## TASK ITEM
When you copy the data, keep every line exactly as written and skip the pictures.

Collected data:
+ + +
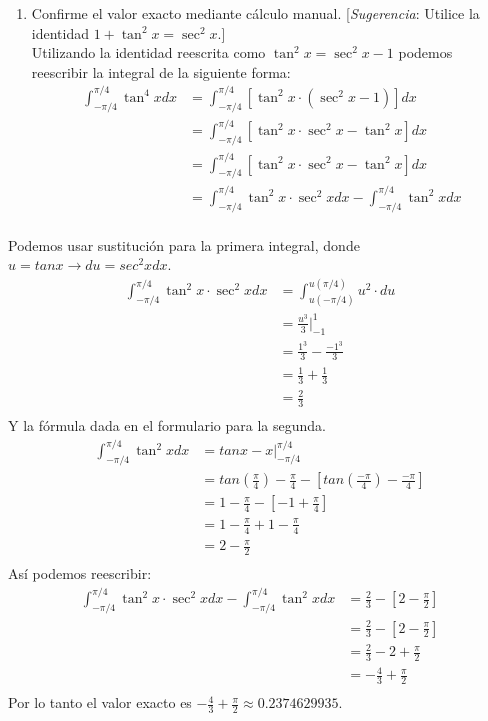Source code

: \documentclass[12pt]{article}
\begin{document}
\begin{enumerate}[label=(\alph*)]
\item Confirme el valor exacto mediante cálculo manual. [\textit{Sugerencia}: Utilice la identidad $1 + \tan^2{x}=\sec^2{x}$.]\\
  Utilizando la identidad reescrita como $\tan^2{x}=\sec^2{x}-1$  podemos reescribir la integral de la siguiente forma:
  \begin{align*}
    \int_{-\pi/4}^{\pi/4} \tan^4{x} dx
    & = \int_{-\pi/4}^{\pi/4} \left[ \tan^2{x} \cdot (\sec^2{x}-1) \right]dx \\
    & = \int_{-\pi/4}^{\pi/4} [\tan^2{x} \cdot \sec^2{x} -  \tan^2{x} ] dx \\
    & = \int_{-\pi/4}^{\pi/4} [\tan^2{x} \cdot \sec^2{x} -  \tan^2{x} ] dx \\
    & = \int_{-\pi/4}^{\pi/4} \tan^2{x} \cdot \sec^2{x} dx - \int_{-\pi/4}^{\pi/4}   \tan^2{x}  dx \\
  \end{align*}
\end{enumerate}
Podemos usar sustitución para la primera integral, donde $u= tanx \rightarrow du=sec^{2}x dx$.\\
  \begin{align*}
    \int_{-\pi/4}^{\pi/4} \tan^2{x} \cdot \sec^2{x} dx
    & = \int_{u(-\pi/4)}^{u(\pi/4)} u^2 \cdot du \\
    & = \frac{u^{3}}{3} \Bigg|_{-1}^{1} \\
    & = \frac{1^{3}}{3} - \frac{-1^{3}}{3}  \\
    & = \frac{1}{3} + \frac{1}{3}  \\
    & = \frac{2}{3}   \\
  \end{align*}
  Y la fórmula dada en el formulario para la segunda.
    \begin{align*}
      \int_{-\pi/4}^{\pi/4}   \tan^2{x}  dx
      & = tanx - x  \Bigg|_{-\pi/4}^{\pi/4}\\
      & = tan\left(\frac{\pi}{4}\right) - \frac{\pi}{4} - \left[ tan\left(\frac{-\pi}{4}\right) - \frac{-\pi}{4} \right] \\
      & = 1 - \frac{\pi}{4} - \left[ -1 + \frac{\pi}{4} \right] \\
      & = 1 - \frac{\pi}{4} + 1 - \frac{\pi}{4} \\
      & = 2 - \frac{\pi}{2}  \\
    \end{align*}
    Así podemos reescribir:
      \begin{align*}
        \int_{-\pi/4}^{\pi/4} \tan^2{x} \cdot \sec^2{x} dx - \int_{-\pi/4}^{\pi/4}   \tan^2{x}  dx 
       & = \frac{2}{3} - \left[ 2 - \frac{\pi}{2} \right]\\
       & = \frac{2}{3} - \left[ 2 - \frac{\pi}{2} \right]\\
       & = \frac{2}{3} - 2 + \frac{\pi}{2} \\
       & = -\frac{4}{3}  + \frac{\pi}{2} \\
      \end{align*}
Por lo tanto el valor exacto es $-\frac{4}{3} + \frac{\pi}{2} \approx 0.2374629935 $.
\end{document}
+ + +
## RESPONSE BOX
Source code

: \documentclass[12pt]{article}
\begin{document}
\begin{enumerate}[label=(\alph*)]
\item Confirme el valor exacto mediante cálculo manual. [\textit{Sugerencia}: Utilice la identidad $1 + \tan^2{x}=\sec^2{x}$.]\\
  Utilizando la identidad reescrita como $\tan^2{x}=\sec^2{x}-1$  podemos reescribir la integral de la siguiente forma:
  \begin{align*}
    \int_{-\pi/4}^{\pi/4} \tan^4{x} dx
    & = \int_{-\pi/4}^{\pi/4} \left[ \tan^2{x} \cdot (\sec^2{x}-1) \right]dx \\
    & = \int_{-\pi/4}^{\pi/4} [\tan^2{x} \cdot \sec^2{x} -  \tan^2{x} ] dx \\
    & = \int_{-\pi/4}^{\pi/4} [\tan^2{x} \cdot \sec^2{x} -  \tan^2{x} ] dx \\
    & = \int_{-\pi/4}^{\pi/4} \tan^2{x} \cdot \sec^2{x} dx - \int_{-\pi/4}^{\pi/4}   \tan^2{x}  dx \\
  \end{align*}
\end{enumerate}
Podemos usar sustitución para la primera integral, donde $u= tanx \rightarrow du=sec^{2}x dx$.\\
  \begin{align*}
    \int_{-\pi/4}^{\pi/4} \tan^2{x} \cdot \sec^2{x} dx
    & = \int_{u(-\pi/4)}^{u(\pi/4)} u^2 \cdot du \\
    & = \frac{u^{3}}{3} \Bigg|_{-1}^{1} \\
    & = \frac{1^{3}}{3} - \frac{-1^{3}}{3}  \\
    & = \frac{1}{3} + \frac{1}{3}  \\
    & = \frac{2}{3}   \\
  \end{align*}
  Y la fórmula dada en el formulario para la segunda.
    \begin{align*}
      \int_{-\pi/4}^{\pi/4}   \tan^2{x}  dx
      & = tanx - x  \Bigg|_{-\pi/4}^{\pi/4}\\
      & = tan\left(\frac{\pi}{4}\right) - \frac{\pi}{4} - \left[ tan\left(\frac{-\pi}{4}\right) - \frac{-\pi}{4} \right] \\
      & = 1 - \frac{\pi}{4} - \left[ -1 + \frac{\pi}{4} \right] \\
      & = 1 - \frac{\pi}{4} + 1 - \frac{\pi}{4} \\
      & = 2 - \frac{\pi}{2}  \\
    \end{align*}
    Así podemos reescribir:
      \begin{align*}
        \int_{-\pi/4}^{\pi/4} \tan^2{x} \cdot \sec^2{x} dx - \int_{-\pi/4}^{\pi/4}   \tan^2{x}  dx 
       & = \frac{2}{3} - \left[ 2 - \frac{\pi}{2} \right]\\
       & = \frac{2}{3} - \left[ 2 - \frac{\pi}{2} \right]\\
       & = \frac{2}{3} - 2 + \frac{\pi}{2} \\
       & = -\frac{4}{3}  + \frac{\pi}{2} \\
      \end{align*}
Por lo tanto el valor exacto es $-\frac{4}{3} + \frac{\pi}{2} \approx 0.2374629935 $.
\end{document}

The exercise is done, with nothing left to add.